Dinner Hour

Dinner hour in India is not the normal 6:00 pm that I grew up with in the US.  India definitely enjoys a late dinner — something that could be found beneficial to us early eaters when it came time to finding a table at a restaurant.

The typical Indian eats dinner anywhere from 8:00 pm to 10:00 pm.  With my church volunteer work I had the opportunity to teach youth — both American and Indian — a class two nights a week where we studied the scriptures.  It would start at 6:30 and end at 8:00 pm.  The American youth would arrive having had dinner before coming, the Indian students were heading home to eat their dinner afterwards.  It still fascinates me today the difference in our meal times.  We have asked them how they wait that late to eat dinner and their response is, “Don’t you get hungry before you go to bed if you eat that early?”


When this beautiful Indian family had Tyler and I over for dinner, they were very aware of our observed dinner hour and insisted upon serving us much earlier than they eat.  Their daughter is the only one that ate with us because it was too early for the others.

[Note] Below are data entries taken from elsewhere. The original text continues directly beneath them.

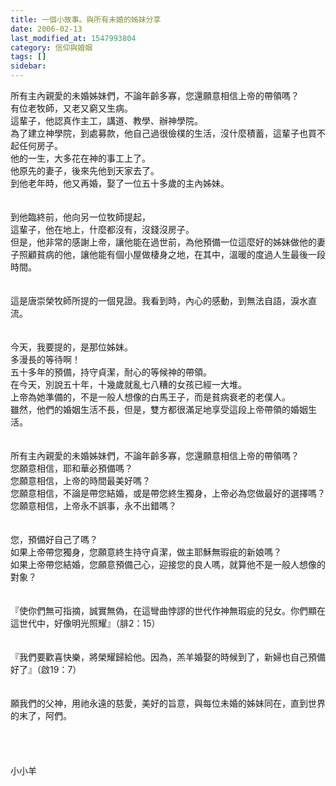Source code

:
 ```yaml
---
title: 一個小故事。與所有未婚的姊妹分享
date: 2006-02-13
last_modified_at: 1547993804
category: 信仰與婚姻
tags: []
sidebar: 
---
```


<p>所有主內親愛的未婚姊妹們，不論年齡多寡，您還願意相信上帝的帶領嗎？<br/><!--more-->有位老牧師，又老又窮又生病。<br/>這輩子，他認真作主工，講道、教學、辦神學院。<br/>為了建立神學院，到處募款，他自己過很儉樸的生活，沒什麼積蓄，這輩子也買不起任何房子。<br/>他的一生，大多花在神的事工上了。<br/>他原先的妻子，後來先他到天家去了。<br/>到他老年時，他又再婚，娶了一位五十多歲的主內姊妹。<br/><br/><br/>到他臨終前，他向另一位牧師提起，<br/>這輩子，他在地上，什麼都沒有，沒錢沒房子。<br/>但是，他非常的感謝上帝，讓他能在過世前，為他預備一位這麼好的姊妹做他的妻子照顧貧病的他，讓他能有個小屋做棲身之地，在其中，溫暖的度過人生最後一段時間。<br/><br/><br/>這是唐崇榮牧師所提的一個見證。我看到時，內心的感動，到無法自語，淚水直流。<br/><br/><br/>今天，我要提的，是那位姊妹。<br/>多漫長的等待啊！<br/>五十多年的預備，持守貞潔，耐心的等候神的帶領。<br/>在今天，別說五十年，十幾歲就亂七八糟的女孩已經一大堆。<br/>上帝為她準備的，不是一般人想像的白馬王子，而是貧病衰老的老僕人。<br/>雖然，他們的婚姻生活不長，但是，雙方都很滿足地享受這段上帝帶領的婚姻生活。<br/><br/><br/>所有主內親愛的未婚姊妹們，不論年齡多寡，您還願意相信上帝的帶領嗎？<br/>您願意相信，耶和華必預備嗎？<br/>您願意相信，上帝的時間最美好嗎？<br/>您願意相信，不論是帶您結婚，或是帶您終生獨身，上帝必為您做最好的選擇嗎？您願意相信，上帝永不誤事，永不出錯嗎？<br/><br/><br/>您，預備好自己了嗎？<br/>如果上帝帶您獨身，您願意終生持守貞潔，做主耶穌無瑕疵的新娘嗎？<br/>如果上帝帶您結婚，您願意預備己心，迎接您的良人嗎，就算他不是一般人想像的對象？<br/><br/><br/>『使你們無可指摘，誠實無偽，在這彎曲悖謬的世代作神無瑕疵的兒女。你們顯在這世代中，好像明光照耀』（腓2：15）<br/><br/><br/>『我們要歡喜快樂，將榮耀歸給他。因為，羔羊婚娶的時候到了，新婦也自己預備好了』（啟19：7）<br/><br/><br/>願我們的父神，用祂永遠的慈愛，美好的旨意，與每位未婚的姊妹同在，直到世界的末了，阿們。<br/><br/><br/><br/><br/>小小羊</p>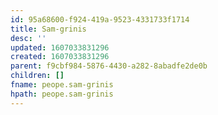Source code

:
 ```yaml
---
id: 95a68600-f924-419a-9523-4331733f1714
title: Sam-grinis
desc: ''
updated: 1607033831296
created: 1607033831296
parent: f9cbf984-5876-4430-a282-8abadfe2de0b
children: []
fname: peope.sam-grinis
hpath: peope.sam-grinis
---
```



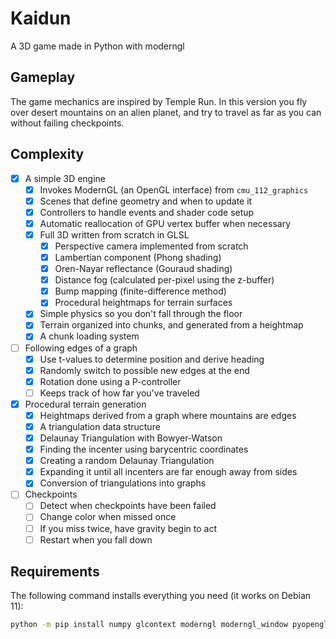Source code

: # Kaidun
A 3D game made in Python with moderngl

## Gameplay

The game mechanics are inspired by Temple Run. In this version you fly over
desert mountains on an alien planet, and try to travel as far as you can without
failing checkpoints.

## Complexity
- [X] A simple 3D engine
    - [X] Invokes ModernGL (an OpenGL interface) from `cmu_112_graphics`
    - [X] Scenes that define geometry and when to update it
    - [X] Controllers to handle events and shader code setup
    - [X] Automatic reallocation of GPU vertex buffer when necessary
    - [X] Full 3D written from scratch in GLSL
        - [X] Perspective camera implemented from scratch
        - [X] Lambertian component (Phong shading) 
        - [X] Oren-Nayar reflectance (Gouraud shading)
        - [X] Distance fog (calculated per-pixel using the z-buffer)
        - [X] Bump mapping (finite-difference method)
        - [X] Procedural heightmaps for terrain surfaces
    - [X] Simple physics so you don't fall through the floor
    - [X] Terrain organized into chunks, and generated from a heightmap
    - [X] A chunk loading system
- [ ] Following edges of a graph
    - [X] Use t-values to determine position and derive heading
    - [X] Randomly switch to possible new edges at the end
    - [X] Rotation done using a P-controller
    - [ ] Keeps track of how far you've traveled
- [X] Procedural terrain generation
    - [X] Heightmaps derived from a graph where mountains are edges
    - [X] A triangulation data structure
    - [X] Delaunay Triangulation with Bowyer-Watson
    - [X] Finding the incenter using barycentric coordinates
    - [X] Creating a random Delaunay Triangulation
    - [X] Expanding it until all incenters are far enough away from sides
    - [X] Conversion of triangulations into graphs
- [ ] Checkpoints
    - [ ] Detect when checkpoints have been failed
    - [ ] Change color when missed once
    - [ ] If you miss twice, have gravity begin to act
    - [ ] Restart when you fall down

## Requirements

The following command installs everything you need (it works on Debian 11):

```sh
python -m pip install numpy glcontext moderngl moderngl_window pyopengltk 
```


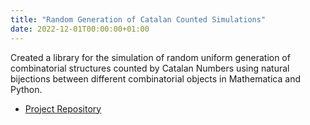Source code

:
 ```yaml
---
title: "Random Generation of Catalan Counted Simulations"
date: 2022-12-01T00:00:00+01:00
---
```


Created a library for the simulation of random uniform generation of combinatorial structures counted by Catalan Numbers using natural bijections between different combinatorial objects in Mathematica and Python.

- [Project Repository](https://github.com/yao-creative/trinomial_basic)
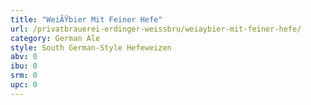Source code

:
 ```yaml
---
title: "WeiÃŸbier Mit Feiner Hefe"
url: /privatbrauerei-erdinger-weissbru/weiaybier-mit-feiner-hefe/
category: German Ale
style: South German-Style Hefeweizen
abv: 0
ibu: 0
srm: 0
upc: 0
---
```


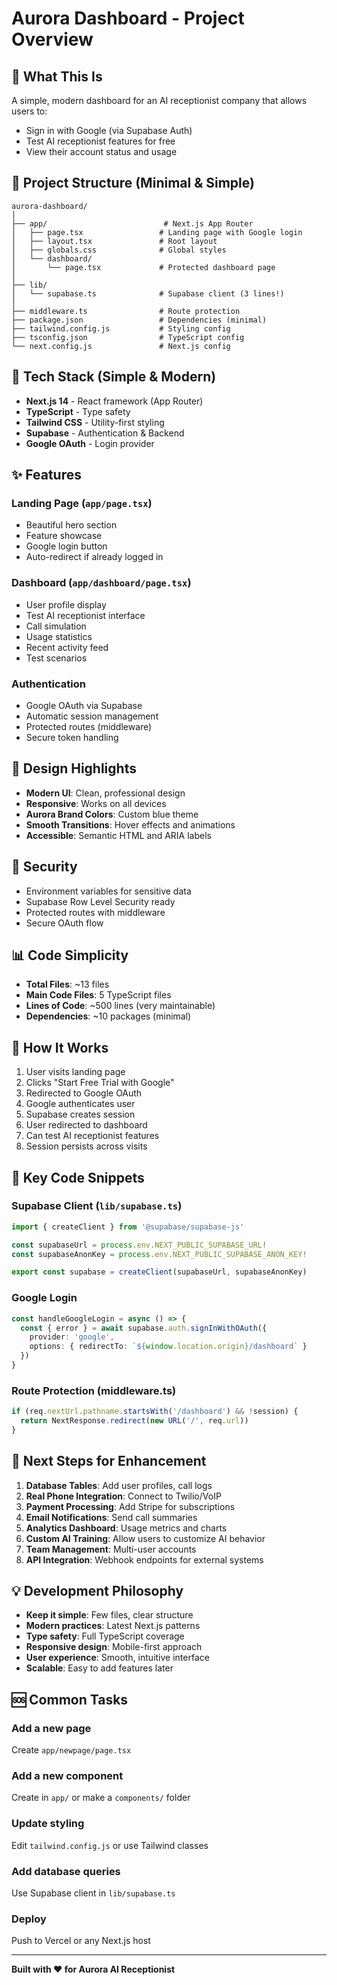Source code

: # Aurora Dashboard - Project Overview

## 🎯 What This Is

A simple, modern dashboard for an AI receptionist company that allows users to:
- Sign in with Google (via Supabase Auth)
- Test AI receptionist features for free
- View their account status and usage

## 📁 Project Structure (Minimal & Simple)

```
aurora-dashboard/
│
├── app/                          # Next.js App Router
│   ├── page.tsx                 # Landing page with Google login
│   ├── layout.tsx               # Root layout
│   ├── globals.css              # Global styles
│   └── dashboard/
│       └── page.tsx             # Protected dashboard page
│
├── lib/
│   └── supabase.ts              # Supabase client (3 lines!)
│
├── middleware.ts                # Route protection
├── package.json                 # Dependencies (minimal)
├── tailwind.config.js           # Styling config
├── tsconfig.json                # TypeScript config
└── next.config.js               # Next.js config
```

## 🚀 Tech Stack (Simple & Modern)

- **Next.js 14** - React framework (App Router)
- **TypeScript** - Type safety
- **Tailwind CSS** - Utility-first styling
- **Supabase** - Authentication & Backend
- **Google OAuth** - Login provider

## ✨ Features

### Landing Page (`app/page.tsx`)
- Beautiful hero section
- Feature showcase
- Google login button
- Auto-redirect if already logged in

### Dashboard (`app/dashboard/page.tsx`)
- User profile display
- Test AI receptionist interface
- Call simulation
- Usage statistics
- Recent activity feed
- Test scenarios

### Authentication
- Google OAuth via Supabase
- Automatic session management
- Protected routes (middleware)
- Secure token handling

## 🎨 Design Highlights

- **Modern UI**: Clean, professional design
- **Responsive**: Works on all devices
- **Aurora Brand Colors**: Custom blue theme
- **Smooth Transitions**: Hover effects and animations
- **Accessible**: Semantic HTML and ARIA labels

## 🔐 Security

- Environment variables for sensitive data
- Supabase Row Level Security ready
- Protected routes with middleware
- Secure OAuth flow

## 📊 Code Simplicity

- **Total Files**: ~13 files
- **Main Code Files**: 5 TypeScript files
- **Lines of Code**: ~500 lines (very maintainable)
- **Dependencies**: ~10 packages (minimal)

## 🔧 How It Works

1. User visits landing page
2. Clicks "Start Free Trial with Google"
3. Redirected to Google OAuth
4. Google authenticates user
5. Supabase creates session
6. User redirected to dashboard
7. Can test AI receptionist features
8. Session persists across visits

## 📝 Key Code Snippets

### Supabase Client (`lib/supabase.ts`)
```typescript
import { createClient } from '@supabase/supabase-js'

const supabaseUrl = process.env.NEXT_PUBLIC_SUPABASE_URL!
const supabaseAnonKey = process.env.NEXT_PUBLIC_SUPABASE_ANON_KEY!

export const supabase = createClient(supabaseUrl, supabaseAnonKey)
```

### Google Login
```typescript
const handleGoogleLogin = async () => {
  const { error } = await supabase.auth.signInWithOAuth({
    provider: 'google',
    options: { redirectTo: `${window.location.origin}/dashboard` }
  })
}
```

### Route Protection (middleware.ts)
```typescript
if (req.nextUrl.pathname.startsWith('/dashboard') && !session) {
  return NextResponse.redirect(new URL('/', req.url))
}
```

## 🎯 Next Steps for Enhancement

1. **Database Tables**: Add user profiles, call logs
2. **Real Phone Integration**: Connect to Twilio/VoIP
3. **Payment Processing**: Add Stripe for subscriptions
4. **Email Notifications**: Send call summaries
5. **Analytics Dashboard**: Usage metrics and charts
6. **Custom AI Training**: Allow users to customize AI behavior
7. **Team Management**: Multi-user accounts
8. **API Integration**: Webhook endpoints for external systems

## 💡 Development Philosophy

- **Keep it simple**: Few files, clear structure
- **Modern practices**: Latest Next.js patterns
- **Type safety**: Full TypeScript coverage
- **Responsive design**: Mobile-first approach
- **User experience**: Smooth, intuitive interface
- **Scalable**: Easy to add features later

## 🆘 Common Tasks

### Add a new page
Create `app/newpage/page.tsx`

### Add a new component
Create in `app/` or make a `components/` folder

### Update styling
Edit `tailwind.config.js` or use Tailwind classes

### Add database queries
Use Supabase client in `lib/supabase.ts`

### Deploy
Push to Vercel or any Next.js host

---

**Built with ❤️ for Aurora AI Receptionist**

Another interesting fact for us Americans, if you are invited to dinner at someone’s home, you chat and have social time before dinner.  Dinner is the last part of the invitation and once you have eaten, it’s time to end the party.  We have attended some various events and parties– the Indians know and love how to throw a party — where Tyler and I were coming on midnight still wondering what time dinner was really going to be served.  Not until the end of the event.  There is no lingering after the meal.

A common knowledge about Indian food is that it is all about the spices and whenever we would be invited, they were often conscientious about not making it too spicy for us.  When you order a Domino’s Pizza here in India, there are no packets of parmesan cheese that accompany that pizza — it’s packets of black pepper and chili flakes.  Also, when sitting at a restaurant table and you observe the salt and pepper shakers, the pepper shaker will always have the larger number of holes in the top — the opposite of an American restaurant.


Notice the condiments tray at this Italian restaurant — no parmesan cheese but there is plenty of spice — Tabasco sauce, red pepper flakes, chili flakes and the pepper shaker is the one with 5 holes.


One of the biggest benefits for those of us that like to eat an early dinner — no wait at the restaurant if you get there by 7:00 pm.  By 9:00 the restaurants are packed.  Many nice restaurants do not even open until 7:00 pm and they will not take reservations past 8:00 pm as it becomes “first come first served” due to the volume they have coming after that hour.  Lunch at a restaurant also gets busy around 1:30-2:00 pm which makes someone having lunch at noon the first ones in the restaurant.


So how did we all do when it came to adjusting to Indian food?  You are seeing Hailey’s choice at any restaurant — Naan.  The rest of us definitely found some favorite dishes and some favorite Indian restaurants. 


We had the opportunity to dine with several different Indian families here and I LOVED their hospitality, their desire to have you in their homes and their generosity.  Even if it wasn’t a meal time and you dropped by a home they were always wanting to offer food and drink regardless of their economic circumstance.  I hope to carry that generosity and enthusiasm forward as I leave this beautiful country.